▸ **Instructions for the task**: Each line from the one containing "Today, on user-generated" through the final line of the data below must be repeated exactly.

══════════

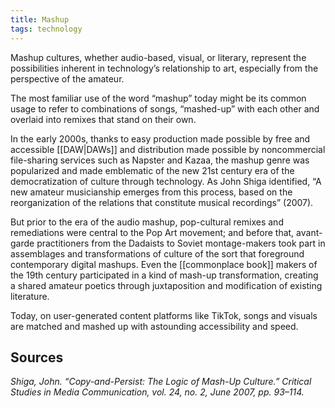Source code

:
 ```yaml
---
title: Mashup
tags: technology
---
```


Mashup cultures, whether audio-based, visual, or literary, represent the possibilities inherent in technology’s relationship to art, especially from the perspective of the amateur. 

The most familiar use of the word “mashup” today might be its common usage to refer to combinations of songs, “mashed-up” with each other and overlaid into remixes that stand on their own. 

In the early 2000s, thanks to easy production made possible by free and accessible [[DAW|DAWs]] and distribution made possible by noncommercial file-sharing services such as Napster and Kazaa, the mashup genre was popularized and made emblematic of the new 21st century era of the democratization of culture through technology. As John Shiga identified, “A new amateur musicianship emerges from this process, based on the reorganization of the relations that constitute musical recordings” (2007). 

But prior to the era of the audio mashup, pop-cultural remixes and remediations were central to the Pop Art movement; and before that, avant-garde practitioners from the Dadaists to Soviet montage-makers took part in assemblages and transformations of culture of the sort that foreground contemporary digital mashups. Even the [[commonplace book]] makers of the 19th century participated in a kind of mash-up transformation, creating a shared amateur poetics through juxtaposition and modification of existing literature. 

Today, on user-generated content platforms like TikTok, songs and visuals are matched and mashed up with astounding accessibility and speed.

## Sources

*Shiga, John. “Copy-and-Persist: The Logic of Mash-Up Culture.” Critical Studies in Media Communication, vol. 24, no. 2, June 2007, pp. 93–114.*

══════════

▸ **Problem solution**:
Today, on user-generated content platforms like TikTok, songs and visuals are matched and mashed up with astounding accessibility and speed.

## Sources

*Shiga, John. “Copy-and-Persist: The Logic of Mash-Up Culture.” Critical Studies in Media Communication, vol. 24, no. 2, June 2007, pp. 93–114.*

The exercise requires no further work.